**Given records:**
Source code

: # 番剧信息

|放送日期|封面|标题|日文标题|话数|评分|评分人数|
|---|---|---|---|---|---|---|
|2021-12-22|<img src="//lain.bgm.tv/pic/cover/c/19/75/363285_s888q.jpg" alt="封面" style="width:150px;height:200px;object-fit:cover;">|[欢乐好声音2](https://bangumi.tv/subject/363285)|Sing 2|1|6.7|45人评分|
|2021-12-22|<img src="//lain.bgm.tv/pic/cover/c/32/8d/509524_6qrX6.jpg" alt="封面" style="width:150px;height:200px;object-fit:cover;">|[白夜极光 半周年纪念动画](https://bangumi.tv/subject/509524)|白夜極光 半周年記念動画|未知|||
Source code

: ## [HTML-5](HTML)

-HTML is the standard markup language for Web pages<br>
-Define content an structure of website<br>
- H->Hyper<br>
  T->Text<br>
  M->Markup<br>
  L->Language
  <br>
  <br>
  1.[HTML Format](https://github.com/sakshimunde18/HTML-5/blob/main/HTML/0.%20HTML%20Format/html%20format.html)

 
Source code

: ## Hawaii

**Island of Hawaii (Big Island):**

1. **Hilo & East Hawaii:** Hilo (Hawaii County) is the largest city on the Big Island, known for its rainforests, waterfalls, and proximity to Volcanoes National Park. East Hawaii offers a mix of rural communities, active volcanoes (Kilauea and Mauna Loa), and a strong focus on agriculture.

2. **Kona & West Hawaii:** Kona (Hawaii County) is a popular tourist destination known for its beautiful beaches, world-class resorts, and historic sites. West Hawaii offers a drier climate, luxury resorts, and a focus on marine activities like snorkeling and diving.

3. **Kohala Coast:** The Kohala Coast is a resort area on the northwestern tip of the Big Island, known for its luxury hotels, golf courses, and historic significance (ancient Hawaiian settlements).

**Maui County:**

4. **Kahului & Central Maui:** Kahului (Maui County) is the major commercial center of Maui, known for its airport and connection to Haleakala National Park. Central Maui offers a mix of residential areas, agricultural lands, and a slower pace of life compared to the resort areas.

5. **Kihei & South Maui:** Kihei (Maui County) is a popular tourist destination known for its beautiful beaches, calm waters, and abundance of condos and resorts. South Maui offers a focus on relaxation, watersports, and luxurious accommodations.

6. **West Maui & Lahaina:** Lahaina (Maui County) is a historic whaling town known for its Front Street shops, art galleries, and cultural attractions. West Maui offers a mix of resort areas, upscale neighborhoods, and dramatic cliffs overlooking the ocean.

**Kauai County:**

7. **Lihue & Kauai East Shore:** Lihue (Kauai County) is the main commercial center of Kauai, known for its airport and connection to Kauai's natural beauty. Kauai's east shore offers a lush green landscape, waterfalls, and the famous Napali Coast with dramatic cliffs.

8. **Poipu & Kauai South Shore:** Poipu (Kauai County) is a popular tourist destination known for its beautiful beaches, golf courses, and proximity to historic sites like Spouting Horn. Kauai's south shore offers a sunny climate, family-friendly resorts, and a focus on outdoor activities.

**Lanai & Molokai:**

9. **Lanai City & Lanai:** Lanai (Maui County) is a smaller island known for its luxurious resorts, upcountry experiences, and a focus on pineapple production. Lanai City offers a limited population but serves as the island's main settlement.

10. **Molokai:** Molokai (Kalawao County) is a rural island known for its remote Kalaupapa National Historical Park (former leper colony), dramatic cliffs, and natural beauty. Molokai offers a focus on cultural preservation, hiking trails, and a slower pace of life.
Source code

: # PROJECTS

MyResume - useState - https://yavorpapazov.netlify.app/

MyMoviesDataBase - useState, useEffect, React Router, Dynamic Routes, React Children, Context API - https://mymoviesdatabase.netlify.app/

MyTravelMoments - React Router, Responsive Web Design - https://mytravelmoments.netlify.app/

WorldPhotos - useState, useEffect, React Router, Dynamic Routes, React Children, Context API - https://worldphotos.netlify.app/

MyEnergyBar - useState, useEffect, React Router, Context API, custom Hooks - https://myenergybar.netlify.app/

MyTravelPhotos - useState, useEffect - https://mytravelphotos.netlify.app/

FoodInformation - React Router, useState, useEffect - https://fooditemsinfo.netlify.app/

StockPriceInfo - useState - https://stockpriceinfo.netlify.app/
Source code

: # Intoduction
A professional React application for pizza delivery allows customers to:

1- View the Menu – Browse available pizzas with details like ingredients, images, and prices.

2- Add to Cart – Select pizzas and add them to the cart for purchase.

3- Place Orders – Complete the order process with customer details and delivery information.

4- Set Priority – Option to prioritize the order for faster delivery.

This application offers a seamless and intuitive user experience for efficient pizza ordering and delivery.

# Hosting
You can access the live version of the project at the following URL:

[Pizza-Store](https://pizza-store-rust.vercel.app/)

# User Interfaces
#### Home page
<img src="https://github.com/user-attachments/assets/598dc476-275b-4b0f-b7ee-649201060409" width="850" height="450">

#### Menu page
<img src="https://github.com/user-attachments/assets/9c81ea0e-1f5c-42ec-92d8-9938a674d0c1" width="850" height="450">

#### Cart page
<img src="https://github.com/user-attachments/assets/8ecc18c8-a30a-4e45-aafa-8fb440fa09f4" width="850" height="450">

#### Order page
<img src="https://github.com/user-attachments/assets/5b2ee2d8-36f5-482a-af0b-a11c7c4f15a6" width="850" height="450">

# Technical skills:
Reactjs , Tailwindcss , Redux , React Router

**Task objective:** Check each line above for the string "pizzas" and copy the ones that have it.

**Task solution:**
1- View the Menu – Browse available pizzas with details like ingredients, images, and prices.
2- Add to Cart – Select pizzas and add them to the cart for purchase.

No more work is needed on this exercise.